Misplaced in the American film market, “Dead Calm” was still a critical success. The 19-year-old in Sydney was pursued by American agents and directors, some of whom flew to Australia to try to recruit her. Among those who were impressed by her at the time was Brian Grazer, Ron Howard’s partner in Imagine Films, the producers of “Cocoon,” “Backdraft” and “Far and Away.”
Mr. Howard says, “Brian told me about ‘Dead Calm’ and said we had to use this young woman.” By the time they contacted Ms. Kidman, Mr. Grazer and Mr. Howard were well into the nine years they spent getting “Far and Away” produced.
Meanwhile, Mr. Cruise also saw “Dead Calm” and wanted to act with Ms. Kidman. Two American directors were, in fact, competing simultaneously to get her into films waiting to be shot. She was beset from every direction by gratuitous advice. Mr. Cruise urged her to consider his projected film, “Days of Thunder.” There was no screenplay yet for it. But she says that “the ingredients were right.” Not least, of course, the chance to act opposite Mr. Cruise in what was planned to be a paean to stock-car racing.
“As it was, there wasn’t a screenplay yet, and we got caught up in getting a movie up by a certain release date, and the best interests of the film sort of got mixed up.” Ms. Kidman says.
The film, which was released in 1990, did, however, lead to her marriage to Mr. Cruise.
Ms. Kidman considers as crucial her experience in her next film, “Billy Bathgate,” drawn from the E. L. Doctorow novel about the Depression-era gangster Dutch Schultz. Her memory of making the film is very much at odds with that 1991 movie’s public image as doomed by conflict. Admittedly, the film did have the innate peril of deriving from a book almost “impossibly rich and wonderful,” Ms. Kidman says. “I would have liked my character to be closer to the one in the book. Robert Benton really threw the ball in my court. He put a lot of trust in me.

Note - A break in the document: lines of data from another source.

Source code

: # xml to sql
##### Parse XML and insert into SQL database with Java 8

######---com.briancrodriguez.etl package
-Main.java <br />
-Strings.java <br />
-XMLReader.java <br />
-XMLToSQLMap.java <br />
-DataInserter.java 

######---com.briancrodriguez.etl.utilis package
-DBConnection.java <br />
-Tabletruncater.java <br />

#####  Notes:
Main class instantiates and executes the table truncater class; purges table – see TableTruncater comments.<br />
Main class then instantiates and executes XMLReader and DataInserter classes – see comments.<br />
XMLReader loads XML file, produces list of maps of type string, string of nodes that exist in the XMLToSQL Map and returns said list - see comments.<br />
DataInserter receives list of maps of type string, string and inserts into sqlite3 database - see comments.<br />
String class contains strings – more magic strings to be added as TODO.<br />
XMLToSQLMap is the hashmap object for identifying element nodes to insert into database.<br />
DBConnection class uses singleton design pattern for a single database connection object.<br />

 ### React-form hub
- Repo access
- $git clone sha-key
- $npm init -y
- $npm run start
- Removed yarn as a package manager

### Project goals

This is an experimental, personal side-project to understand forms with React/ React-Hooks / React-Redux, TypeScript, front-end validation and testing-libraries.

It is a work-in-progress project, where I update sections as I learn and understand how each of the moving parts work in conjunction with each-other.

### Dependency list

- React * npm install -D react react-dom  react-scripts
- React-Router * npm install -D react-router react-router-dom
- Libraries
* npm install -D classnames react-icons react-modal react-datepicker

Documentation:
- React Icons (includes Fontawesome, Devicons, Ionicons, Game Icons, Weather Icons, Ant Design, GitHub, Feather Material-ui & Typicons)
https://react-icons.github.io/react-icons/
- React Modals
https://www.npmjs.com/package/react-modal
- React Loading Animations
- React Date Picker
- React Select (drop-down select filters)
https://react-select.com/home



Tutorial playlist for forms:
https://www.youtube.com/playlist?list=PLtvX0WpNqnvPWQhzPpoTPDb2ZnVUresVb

I was an Australian actress who came in and said, ‘Oh, I can do it with an American accent, absolutely.’ ”
She speaks of working with Mr. Benton and Dustin Hoffman, who played Schultz, as a coming of age. Mr. Hoffman was such an icon of the drama schools, she says, that she believed his performances could be achieved only through intense and painful mental transformations. She was astounded by “his sense of fun when he makes a movie.”
“Now I think that fun is the key, that that’s where some of the best stuff comes out,” she says. “The atmosphere that lets people take a risk, and it doesn’t matter that people laugh at you, because everyone’s laughing already. Dustin really creates that on a set, and so does Tom — Tom Cruise does that as well. And Rob Reiner, who I’m doing a film with next.” (This will be “Damages,” a thriller directed by Harold Becker.)
The other wing of her education with Mr. Benton and Mr. Hoffman was that she sometimes found them waiting for her to express an opinion. “I wondered if I’d done enough work,” Ms. Kidman says. “But Benton says that in the end no one has the exact solution. That film gave me the confidence to speak my mind.”
The film raises the usual ill-informed surmises about Ms. Kidman’s career, the surmise, for example, that her part in “Far and Away” was in some way a condition of Mr. Cruise’s participation. Mr. Howard is emphatic that Mr. Cruise made no bid for Ms. Kidman’s inclusion. “I’m not going to tell you how to cast your movie,” Mr. Cruise told Mr. Howard.
Given his enthusiasm for her performance in “Dead Calm,” Brian Grazer had independently sent Ms. Kidman the screenplay early in the process.
Thus far, Ms. Kidman has emerged from all her films with her professional reputation intact. Her well-wishers in the film industry hope that that — at least — can be expected from Mr. Howard’s tale of Ireland and America.
Meanwhile, the Sydney Theater Company at the Opera House is looking for a vehicle for Ms. Kidman, perhaps for next winter. And she looks to the overdue but imminent development of a new generation of Australian directors — of whom Jane Campion (“Sweetie”) and Jocelyn Moorhouse (“Proof”) are harbingers — to provide roles in the future. She does not seem to see herself as hostage to America.